** SOURCE RECORDS follows **

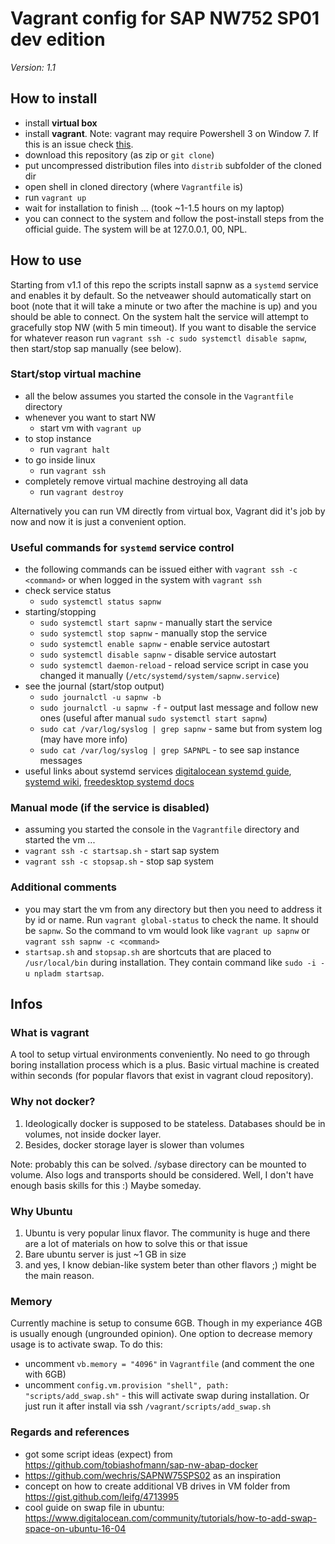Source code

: # Vagrant config for SAP NW752 SP01 dev edition

*Version: 1.1*

## How to install

- install **virtual box**
- install **vagrant**. Note: vagrant may require Powershell 3 on Window 7. If this is an issue check [this](https://docs.microsoft.com/en-us/skypeforbusiness/set-up-your-computer-for-windows-powershell/download-and-install-windows-powershell-3-0).
- download this repository (as zip or `git clone`)
- put uncompressed distribution files into `distrib` subfolder of the cloned dir
- open shell in cloned directory (where `Vagrantfile` is)
- run `vagrant up`
- wait for installation to finish ... (took ~1-1.5 hours on my laptop)
- you can connect to the system and follow the post-install steps from the official guide. The system will be at 127.0.0.1, 00, NPL.

## How to use

Starting from v1.1 of this repo the scripts install sapnw as a `systemd` service and enables it by default. So the netveawer should automatically start on boot (note that it will take a minute or two after the machine is up) and you should be able to connect. On the system halt the service will attempt to gracefully stop NW (with 5 min timeout). If you want to disable the service for whatever reason run `vagrant ssh -c sudo systemctl disable sapnw`, then start/stop sap manually (see below).

### Start/stop virtual machine

- all the below assumes you started the console in the `Vagrantfile` directory
- whenever you want to start NW
    - start vm with `vagrant up`
- to stop instance
    - run `vagrant halt`
- to go inside linux
    - run `vagrant ssh`
- completely remove virtual machine destroying all data
    - run `vagrant destroy`

Alternatively you can run VM directly from virtual box, Vagrant did it's job by now and now it is just a convenient option.

### Useful commands for `systemd` service control

- the following commands can be issued either with `vagrant ssh -c <command>` or when logged in the system with `vagrant ssh`
- check service status
    - `sudo systemctl status sapnw`
- starting/stopping
    - `sudo systemctl start sapnw` - manually start the service
    - `sudo systemctl stop sapnw` - manually stop the service
    - `sudo systemctl enable sapnw` - enable service autostart
    - `sudo systemctl disable sapnw` - disable service autostart
    - `sudo systemctl daemon-reload` - reload service script in case you changed it manually (`/etc/systemd/system/sapnw.service`)
- see the journal (start/stop output)
    - `sudo journalctl -u sapnw -b`
    - `sudo journalctl -u sapnw -f` - output last message and follow new ones (useful after manual `sudo systemctl start sapnw`)
    - `sudo cat /var/log/syslog | grep sapnw` - same but from system log (may have more info)
    - `sudo cat /var/log/syslog | grep SAPNPL` - to see sap instance messages
- useful links about systemd services [digitalocean systemd guide](https://www.digitalocean.com/community/tutorials/how-to-use-systemctl-to-manage-systemd-services-and-units), [systemd wiki](https://wiki.archlinux.org/index.php/Systemd), [freedesktop systemd docs](https://www.freedesktop.org/software/systemd/man/systemd.service.html)


### Manual mode (if the service is disabled)

- assuming you started the console in the `Vagrantfile` directory and started the vm ...
- `vagrant ssh -c startsap.sh` - start sap system
- `vagrant ssh -c stopsap.sh` - stop sap system

### Additional comments

- you may start the vm from any directory but then you need to address it by id or name. Run `vagrant global-status` to check the name. It should be `sapnw`. So the command to vm would look like `vagrant up sapnw` or `vagrant ssh sapnw -c <command>`
- `startsap.sh` and `stopsap.sh` are shortcuts that are placed to `/usr/local/bin` during installation. They contain command like `sudo -i -u npladm startsap`.

## Infos

### What is vagrant

A tool to setup virtual environments conveniently. No need to go through boring installation process which is a plus. Basic virtual machine is created within seconds (for popular flavors that exist in vagrant cloud repository).

### Why not docker?

1) Ideologically docker is supposed to be stateless. Databases should be in volumes, not inside docker layer.
2) Besides, docker storage layer is slower than volumes

Note: probably this can be solved. /sybase directory can be mounted to volume. Also logs and transports should be considered. Well, I don't have enough basis skills for this :) Maybe someday.

### Why Ubuntu

1) Ubuntu is very popular linux flavor. The community is huge and there are a lot of materials on how to solve this or that issue
2) Bare ubuntu server is just ~1 GB in size
3) and yes, I know debian-like system beter than other flavors ;) might be the main reason.

### Memory

Currently machine is setup to consume 6GB. Though in my experiance 4GB is usually enough (ungrounded opinion). One option to decrease memory usage is to activate swap. To do this:
- uncomment `vb.memory = "4096"` in `Vagrantfile` (and comment the one with 6GB)
- uncomment `config.vm.provision "shell", path: "scripts/add_swap.sh"` - this will activate swap during installation. Or just run it after install via ssh `/vagrant/scripts/add_swap.sh`

### Regards and references

- got some script ideas (expect) from https://github.com/tobiashofmann/sap-nw-abap-docker
- https://github.com/wechris/SAPNW75SPS02 as an inspiration
- concept on how to create additional VB drives in VM folder from https://gist.github.com/leifg/4713995
- cool guide on swap file in ubuntu: https://www.digitalocean.com/community/tutorials/how-to-add-swap-space-on-ubuntu-16-04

** End of SOURCE RECORDS **

Restate the material above word for word; pictures do not belong in the copy.

Source code

: # Vagrant config for SAP NW752 SP01 dev edition

*Version: 1.1*

## How to install

- install **virtual box**
- install **vagrant**. Note: vagrant may require Powershell 3 on Window 7. If this is an issue check [this](https://docs.microsoft.com/en-us/skypeforbusiness/set-up-your-computer-for-windows-powershell/download-and-install-windows-powershell-3-0).
- download this repository (as zip or `git clone`)
- put uncompressed distribution files into `distrib` subfolder of the cloned dir
- open shell in cloned directory (where `Vagrantfile` is)
- run `vagrant up`
- wait for installation to finish ... (took ~1-1.5 hours on my laptop)
- you can connect to the system and follow the post-install steps from the official guide. The system will be at 127.0.0.1, 00, NPL.

## How to use

Starting from v1.1 of this repo the scripts install sapnw as a `systemd` service and enables it by default. So the netveawer should automatically start on boot (note that it will take a minute or two after the machine is up) and you should be able to connect. On the system halt the service will attempt to gracefully stop NW (with 5 min timeout). If you want to disable the service for whatever reason run `vagrant ssh -c sudo systemctl disable sapnw`, then start/stop sap manually (see below).

### Start/stop virtual machine

- all the below assumes you started the console in the `Vagrantfile` directory
- whenever you want to start NW
    - start vm with `vagrant up`
- to stop instance
    - run `vagrant halt`
- to go inside linux
    - run `vagrant ssh`
- completely remove virtual machine destroying all data
    - run `vagrant destroy`

Alternatively you can run VM directly from virtual box, Vagrant did it's job by now and now it is just a convenient option.

### Useful commands for `systemd` service control

- the following commands can be issued either with `vagrant ssh -c <command>` or when logged in the system with `vagrant ssh`
- check service status
    - `sudo systemctl status sapnw`
- starting/stopping
    - `sudo systemctl start sapnw` - manually start the service
    - `sudo systemctl stop sapnw` - manually stop the service
    - `sudo systemctl enable sapnw` - enable service autostart
    - `sudo systemctl disable sapnw` - disable service autostart
    - `sudo systemctl daemon-reload` - reload service script in case you changed it manually (`/etc/systemd/system/sapnw.service`)
- see the journal (start/stop output)
    - `sudo journalctl -u sapnw -b`
    - `sudo journalctl -u sapnw -f` - output last message and follow new ones (useful after manual `sudo systemctl start sapnw`)
    - `sudo cat /var/log/syslog | grep sapnw` - same but from system log (may have more info)
    - `sudo cat /var/log/syslog | grep SAPNPL` - to see sap instance messages
- useful links about systemd services [digitalocean systemd guide](https://www.digitalocean.com/community/tutorials/how-to-use-systemctl-to-manage-systemd-services-and-units), [systemd wiki](https://wiki.archlinux.org/index.php/Systemd), [freedesktop systemd docs](https://www.freedesktop.org/software/systemd/man/systemd.service.html)


### Manual mode (if the service is disabled)

- assuming you started the console in the `Vagrantfile` directory and started the vm ...
- `vagrant ssh -c startsap.sh` - start sap system
- `vagrant ssh -c stopsap.sh` - stop sap system

### Additional comments

- you may start the vm from any directory but then you need to address it by id or name. Run `vagrant global-status` to check the name. It should be `sapnw`. So the command to vm would look like `vagrant up sapnw` or `vagrant ssh sapnw -c <command>`
- `startsap.sh` and `stopsap.sh` are shortcuts that are placed to `/usr/local/bin` during installation. They contain command like `sudo -i -u npladm startsap`.

## Infos

### What is vagrant

A tool to setup virtual environments conveniently. No need to go through boring installation process which is a plus. Basic virtual machine is created within seconds (for popular flavors that exist in vagrant cloud repository).

### Why not docker?

1) Ideologically docker is supposed to be stateless. Databases should be in volumes, not inside docker layer.
2) Besides, docker storage layer is slower than volumes

Note: probably this can be solved. /sybase directory can be mounted to volume. Also logs and transports should be considered. Well, I don't have enough basis skills for this :) Maybe someday.

### Why Ubuntu

1) Ubuntu is very popular linux flavor. The community is huge and there are a lot of materials on how to solve this or that issue
2) Bare ubuntu server is just ~1 GB in size
3) and yes, I know debian-like system beter than other flavors ;) might be the main reason.

### Memory

Currently machine is setup to consume 6GB. Though in my experiance 4GB is usually enough (ungrounded opinion). One option to decrease memory usage is to activate swap. To do this:
- uncomment `vb.memory = "4096"` in `Vagrantfile` (and comment the one with 6GB)
- uncomment `config.vm.provision "shell", path: "scripts/add_swap.sh"` - this will activate swap during installation. Or just run it after install via ssh `/vagrant/scripts/add_swap.sh`

### Regards and references

- got some script ideas (expect) from https://github.com/tobiashofmann/sap-nw-abap-docker
- https://github.com/wechris/SAPNW75SPS02 as an inspiration
- concept on how to create additional VB drives in VM folder from https://gist.github.com/leifg/4713995
- cool guide on swap file in ubuntu: https://www.digitalocean.com/community/tutorials/how-to-add-swap-space-on-ubuntu-16-04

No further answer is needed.